Trained to operate a dolly? Come now...

Anyway I will stop harassing you about it now that I'm home
with a stiff drink and can more easily deal with the folly
of others...

By the way, did you see the new fed opinion on canine
search and seizure? They no loger even need to pretend
probable cause to call in a sniffer. In fact they can run
them by cars parked on the street.
So get all those roaches out of your ashtray...


 

offline weatheredstoner from same shit babes. (United States) on 2005-01-28 15:16 [#01479608]
Points: 12585 Status: Lurker



i dont keep stuff in my car.

but seriously, you wouldn't believe all the stupid
technicalities and ridiculous claims you can make.

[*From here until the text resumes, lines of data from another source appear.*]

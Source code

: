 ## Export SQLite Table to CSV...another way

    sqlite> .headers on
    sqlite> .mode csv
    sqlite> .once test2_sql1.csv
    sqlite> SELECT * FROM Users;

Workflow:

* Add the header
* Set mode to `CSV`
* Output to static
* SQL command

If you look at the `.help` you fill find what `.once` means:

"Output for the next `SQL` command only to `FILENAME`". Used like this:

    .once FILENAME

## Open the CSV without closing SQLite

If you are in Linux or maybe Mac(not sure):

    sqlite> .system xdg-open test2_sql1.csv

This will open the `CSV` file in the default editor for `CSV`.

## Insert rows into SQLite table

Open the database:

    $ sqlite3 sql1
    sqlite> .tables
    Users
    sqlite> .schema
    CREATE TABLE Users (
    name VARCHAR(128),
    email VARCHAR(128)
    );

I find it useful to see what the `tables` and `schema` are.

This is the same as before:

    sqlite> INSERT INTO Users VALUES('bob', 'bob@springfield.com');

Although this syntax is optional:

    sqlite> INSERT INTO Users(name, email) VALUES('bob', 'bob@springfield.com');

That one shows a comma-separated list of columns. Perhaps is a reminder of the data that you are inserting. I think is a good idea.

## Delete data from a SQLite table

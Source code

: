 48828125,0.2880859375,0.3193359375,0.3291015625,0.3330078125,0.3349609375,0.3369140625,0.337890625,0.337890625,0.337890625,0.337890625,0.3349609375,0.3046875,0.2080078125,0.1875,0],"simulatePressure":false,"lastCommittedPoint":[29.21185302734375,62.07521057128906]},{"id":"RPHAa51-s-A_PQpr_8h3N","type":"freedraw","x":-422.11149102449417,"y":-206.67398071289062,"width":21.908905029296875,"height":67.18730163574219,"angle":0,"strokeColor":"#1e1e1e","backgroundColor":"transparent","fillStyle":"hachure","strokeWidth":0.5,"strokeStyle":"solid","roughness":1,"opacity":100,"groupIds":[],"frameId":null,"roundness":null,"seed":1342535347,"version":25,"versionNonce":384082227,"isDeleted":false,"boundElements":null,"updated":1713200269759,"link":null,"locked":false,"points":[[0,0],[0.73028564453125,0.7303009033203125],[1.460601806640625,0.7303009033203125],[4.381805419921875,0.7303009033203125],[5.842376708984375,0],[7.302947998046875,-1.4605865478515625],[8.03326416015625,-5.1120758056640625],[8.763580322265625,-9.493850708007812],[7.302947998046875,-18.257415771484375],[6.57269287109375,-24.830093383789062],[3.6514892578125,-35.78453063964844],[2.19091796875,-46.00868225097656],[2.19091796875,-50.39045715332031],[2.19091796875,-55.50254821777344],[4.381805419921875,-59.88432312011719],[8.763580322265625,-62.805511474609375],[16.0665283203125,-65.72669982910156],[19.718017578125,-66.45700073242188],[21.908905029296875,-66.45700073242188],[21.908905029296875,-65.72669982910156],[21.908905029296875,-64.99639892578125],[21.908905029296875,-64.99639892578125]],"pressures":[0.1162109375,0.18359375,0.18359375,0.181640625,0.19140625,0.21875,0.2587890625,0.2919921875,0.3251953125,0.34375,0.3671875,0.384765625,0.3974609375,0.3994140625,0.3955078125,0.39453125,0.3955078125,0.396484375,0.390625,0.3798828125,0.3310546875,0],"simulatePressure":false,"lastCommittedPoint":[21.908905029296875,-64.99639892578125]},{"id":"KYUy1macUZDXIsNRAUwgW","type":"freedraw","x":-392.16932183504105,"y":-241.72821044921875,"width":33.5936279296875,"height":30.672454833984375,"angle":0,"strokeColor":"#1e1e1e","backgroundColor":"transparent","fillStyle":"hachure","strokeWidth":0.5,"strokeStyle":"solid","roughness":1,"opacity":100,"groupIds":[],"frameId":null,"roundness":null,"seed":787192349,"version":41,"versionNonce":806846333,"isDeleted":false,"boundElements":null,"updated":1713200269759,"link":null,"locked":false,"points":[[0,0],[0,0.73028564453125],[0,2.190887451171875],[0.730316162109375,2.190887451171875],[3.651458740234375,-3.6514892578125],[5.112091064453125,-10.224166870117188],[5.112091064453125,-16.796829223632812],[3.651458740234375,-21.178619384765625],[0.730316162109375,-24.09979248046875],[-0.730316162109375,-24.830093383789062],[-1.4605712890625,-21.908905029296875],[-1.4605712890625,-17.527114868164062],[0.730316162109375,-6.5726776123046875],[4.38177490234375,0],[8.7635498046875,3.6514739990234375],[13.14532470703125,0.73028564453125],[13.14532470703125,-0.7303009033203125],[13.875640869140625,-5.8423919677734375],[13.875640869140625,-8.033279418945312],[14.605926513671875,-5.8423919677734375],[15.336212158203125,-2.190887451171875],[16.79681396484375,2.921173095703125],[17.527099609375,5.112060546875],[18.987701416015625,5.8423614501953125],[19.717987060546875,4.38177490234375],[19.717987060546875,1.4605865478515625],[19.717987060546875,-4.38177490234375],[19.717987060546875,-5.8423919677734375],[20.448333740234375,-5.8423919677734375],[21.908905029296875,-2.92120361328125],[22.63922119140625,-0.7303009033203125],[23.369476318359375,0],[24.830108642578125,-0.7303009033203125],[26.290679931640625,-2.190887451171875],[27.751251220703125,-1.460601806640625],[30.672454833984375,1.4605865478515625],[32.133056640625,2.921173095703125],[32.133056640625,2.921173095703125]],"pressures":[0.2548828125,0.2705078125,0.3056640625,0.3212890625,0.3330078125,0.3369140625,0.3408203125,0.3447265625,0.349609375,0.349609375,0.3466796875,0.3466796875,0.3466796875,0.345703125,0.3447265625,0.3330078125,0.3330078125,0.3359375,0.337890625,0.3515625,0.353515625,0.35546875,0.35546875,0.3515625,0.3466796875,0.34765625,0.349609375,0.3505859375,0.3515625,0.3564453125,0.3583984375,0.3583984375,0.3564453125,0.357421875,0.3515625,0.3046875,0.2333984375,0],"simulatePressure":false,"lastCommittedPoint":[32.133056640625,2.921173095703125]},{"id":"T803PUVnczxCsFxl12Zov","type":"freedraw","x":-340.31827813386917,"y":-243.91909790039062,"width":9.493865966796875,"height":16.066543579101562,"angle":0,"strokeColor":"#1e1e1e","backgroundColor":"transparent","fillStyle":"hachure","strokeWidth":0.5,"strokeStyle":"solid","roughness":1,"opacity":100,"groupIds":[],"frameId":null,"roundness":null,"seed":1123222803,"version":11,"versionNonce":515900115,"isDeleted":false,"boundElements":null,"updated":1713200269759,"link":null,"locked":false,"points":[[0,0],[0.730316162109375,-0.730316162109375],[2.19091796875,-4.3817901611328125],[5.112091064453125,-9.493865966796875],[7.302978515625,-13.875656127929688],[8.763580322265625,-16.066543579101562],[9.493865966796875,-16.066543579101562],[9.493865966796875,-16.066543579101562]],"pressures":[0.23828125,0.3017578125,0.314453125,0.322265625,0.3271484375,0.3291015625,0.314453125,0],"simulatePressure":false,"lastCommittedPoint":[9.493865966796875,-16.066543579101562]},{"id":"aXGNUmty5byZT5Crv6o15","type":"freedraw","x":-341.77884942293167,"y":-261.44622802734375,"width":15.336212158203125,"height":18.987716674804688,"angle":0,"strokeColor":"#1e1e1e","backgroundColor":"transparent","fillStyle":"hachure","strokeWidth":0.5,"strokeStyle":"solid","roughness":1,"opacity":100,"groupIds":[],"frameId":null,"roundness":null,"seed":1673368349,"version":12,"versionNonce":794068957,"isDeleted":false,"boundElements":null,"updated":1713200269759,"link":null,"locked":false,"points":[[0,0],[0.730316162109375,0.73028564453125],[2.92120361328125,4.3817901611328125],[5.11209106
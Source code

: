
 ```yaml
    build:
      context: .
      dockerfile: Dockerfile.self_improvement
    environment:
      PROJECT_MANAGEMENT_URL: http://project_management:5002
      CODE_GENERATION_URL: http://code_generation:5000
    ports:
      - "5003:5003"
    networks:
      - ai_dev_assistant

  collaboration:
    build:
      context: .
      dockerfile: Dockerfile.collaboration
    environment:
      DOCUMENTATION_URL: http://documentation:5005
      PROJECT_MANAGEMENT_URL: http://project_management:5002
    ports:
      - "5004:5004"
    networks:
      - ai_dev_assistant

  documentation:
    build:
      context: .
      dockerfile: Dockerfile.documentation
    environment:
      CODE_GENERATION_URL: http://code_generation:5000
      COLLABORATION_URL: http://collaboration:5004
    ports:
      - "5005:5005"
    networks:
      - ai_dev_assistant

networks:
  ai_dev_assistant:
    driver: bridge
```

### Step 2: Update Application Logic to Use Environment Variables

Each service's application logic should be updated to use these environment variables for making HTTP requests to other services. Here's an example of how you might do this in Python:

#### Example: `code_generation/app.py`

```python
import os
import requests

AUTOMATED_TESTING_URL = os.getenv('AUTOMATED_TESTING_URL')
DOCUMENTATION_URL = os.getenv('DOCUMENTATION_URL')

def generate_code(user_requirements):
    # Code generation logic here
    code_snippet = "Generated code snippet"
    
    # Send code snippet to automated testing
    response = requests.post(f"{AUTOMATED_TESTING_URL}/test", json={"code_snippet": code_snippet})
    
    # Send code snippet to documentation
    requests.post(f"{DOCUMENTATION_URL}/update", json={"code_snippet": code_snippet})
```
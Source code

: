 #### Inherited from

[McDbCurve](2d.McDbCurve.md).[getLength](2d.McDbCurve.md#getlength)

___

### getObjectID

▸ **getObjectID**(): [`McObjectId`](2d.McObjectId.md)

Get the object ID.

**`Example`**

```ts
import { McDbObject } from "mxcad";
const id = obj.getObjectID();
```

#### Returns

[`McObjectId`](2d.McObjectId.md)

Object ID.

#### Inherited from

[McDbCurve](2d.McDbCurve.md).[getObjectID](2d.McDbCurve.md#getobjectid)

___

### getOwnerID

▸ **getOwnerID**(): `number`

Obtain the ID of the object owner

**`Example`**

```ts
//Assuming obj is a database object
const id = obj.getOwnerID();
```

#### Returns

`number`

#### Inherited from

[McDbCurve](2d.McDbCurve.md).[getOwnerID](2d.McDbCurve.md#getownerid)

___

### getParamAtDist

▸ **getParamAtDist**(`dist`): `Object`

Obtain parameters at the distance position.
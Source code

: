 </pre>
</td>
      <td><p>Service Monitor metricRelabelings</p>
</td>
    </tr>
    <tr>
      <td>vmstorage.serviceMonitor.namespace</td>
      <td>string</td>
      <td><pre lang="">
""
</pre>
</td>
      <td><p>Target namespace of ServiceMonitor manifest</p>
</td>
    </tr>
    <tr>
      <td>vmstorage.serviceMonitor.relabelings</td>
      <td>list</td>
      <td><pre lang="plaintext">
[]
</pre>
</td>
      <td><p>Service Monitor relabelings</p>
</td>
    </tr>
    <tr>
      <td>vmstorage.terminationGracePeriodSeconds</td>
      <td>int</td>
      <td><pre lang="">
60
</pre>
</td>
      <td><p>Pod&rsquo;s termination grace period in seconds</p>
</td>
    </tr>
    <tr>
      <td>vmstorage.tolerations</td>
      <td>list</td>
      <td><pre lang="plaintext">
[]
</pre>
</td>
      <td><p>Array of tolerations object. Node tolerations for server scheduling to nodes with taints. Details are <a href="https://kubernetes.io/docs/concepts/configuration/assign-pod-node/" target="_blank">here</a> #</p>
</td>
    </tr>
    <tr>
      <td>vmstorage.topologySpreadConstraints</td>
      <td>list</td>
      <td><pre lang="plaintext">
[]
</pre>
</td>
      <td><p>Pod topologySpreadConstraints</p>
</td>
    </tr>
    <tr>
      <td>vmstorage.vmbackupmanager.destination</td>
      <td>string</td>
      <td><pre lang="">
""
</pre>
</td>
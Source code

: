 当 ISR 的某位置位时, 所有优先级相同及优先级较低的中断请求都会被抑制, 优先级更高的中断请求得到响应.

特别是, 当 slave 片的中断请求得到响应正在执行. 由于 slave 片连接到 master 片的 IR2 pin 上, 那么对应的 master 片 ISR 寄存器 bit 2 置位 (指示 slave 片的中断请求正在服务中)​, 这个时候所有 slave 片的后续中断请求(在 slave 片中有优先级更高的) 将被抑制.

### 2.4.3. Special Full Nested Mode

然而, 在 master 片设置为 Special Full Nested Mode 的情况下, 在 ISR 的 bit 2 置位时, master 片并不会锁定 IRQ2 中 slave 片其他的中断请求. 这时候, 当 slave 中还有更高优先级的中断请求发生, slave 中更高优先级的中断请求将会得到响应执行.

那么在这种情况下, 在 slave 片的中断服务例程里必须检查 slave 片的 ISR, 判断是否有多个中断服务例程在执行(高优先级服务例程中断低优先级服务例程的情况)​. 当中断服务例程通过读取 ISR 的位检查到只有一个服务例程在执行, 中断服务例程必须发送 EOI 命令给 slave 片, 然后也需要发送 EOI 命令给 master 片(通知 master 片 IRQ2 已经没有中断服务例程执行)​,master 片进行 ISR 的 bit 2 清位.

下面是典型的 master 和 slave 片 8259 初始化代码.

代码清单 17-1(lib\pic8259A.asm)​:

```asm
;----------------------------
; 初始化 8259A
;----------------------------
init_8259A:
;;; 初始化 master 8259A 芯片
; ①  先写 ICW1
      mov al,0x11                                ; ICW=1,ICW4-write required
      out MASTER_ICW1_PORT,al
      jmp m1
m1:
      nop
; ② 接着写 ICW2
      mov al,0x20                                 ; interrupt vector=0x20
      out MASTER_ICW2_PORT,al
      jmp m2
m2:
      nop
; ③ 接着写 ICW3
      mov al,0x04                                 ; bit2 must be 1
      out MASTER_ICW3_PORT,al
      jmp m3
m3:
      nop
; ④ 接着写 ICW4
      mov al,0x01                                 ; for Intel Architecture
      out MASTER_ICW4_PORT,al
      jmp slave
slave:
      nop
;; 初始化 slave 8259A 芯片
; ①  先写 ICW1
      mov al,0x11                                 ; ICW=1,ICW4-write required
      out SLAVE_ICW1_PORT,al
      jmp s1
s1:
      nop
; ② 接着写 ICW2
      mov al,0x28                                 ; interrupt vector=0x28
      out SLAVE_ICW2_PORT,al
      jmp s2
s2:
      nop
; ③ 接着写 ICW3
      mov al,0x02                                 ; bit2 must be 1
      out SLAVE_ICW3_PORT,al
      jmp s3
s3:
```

Its
insane.

Think about it, women can sue you for sexual harassment if
you look at them the wrong way.


 

offline godataloss from Cleveland (United States) on 2005-01-28 15:20 [#01479620]
Points: 1416 Status: Lurker



I could have half the old bags in my office up on charges,
but I just smile at their innuendo and go on my merry way

though I do die a little inside each time.


 

offline Zephyr Twin from ΔΔΔ on 2005-01-28 15:22 [#01479627]
Points: 16982 Status: Regular | Followup to godataloss: #01479620 | Show recordbag



hahahah


 

offline brokephones from Londontario on 2005-01-28 15:24 [#01479631]
Points: 6113 Status: Lurker



I went to drop of an application and resume the other day at
an interweb tech support company and my zany friend wanted
to tag along and do the same. We came up to the front door
and it was locked, reception was closed for the day. A guy
walks buy who introduced himself as a human resources
manager and offered to take our applications and resumes. It
was great. But as he was walking away my friend says "Now
watch him go inside and change into a janitors outfit". I
instantly cringed because I knew the human resources guy
could hear it. So it is safe to say he probably wont be
calling me about the job.


 

offline weatheredstoner from same shit babes. (United States) on 2005-01-28 15:33 [#01479651]
Points: 12585 Status: Lurker | Followup to brokephones: #01479631



lolz, you're friend is teh suck/cool


 

offline brokephones from Londontario on 2005-01-28 15:34 [#01479653]
Points: 6113 Status: Lurker | Followup to weatheredstoner: #01479651



I berated him because he is my sempai.


 

offline godataloss from Cleveland (United States) on 2005-01-28 15:36 [#01479656]
Points: 1416 Status: Lurker



Im sure your resume is now his ass-paper.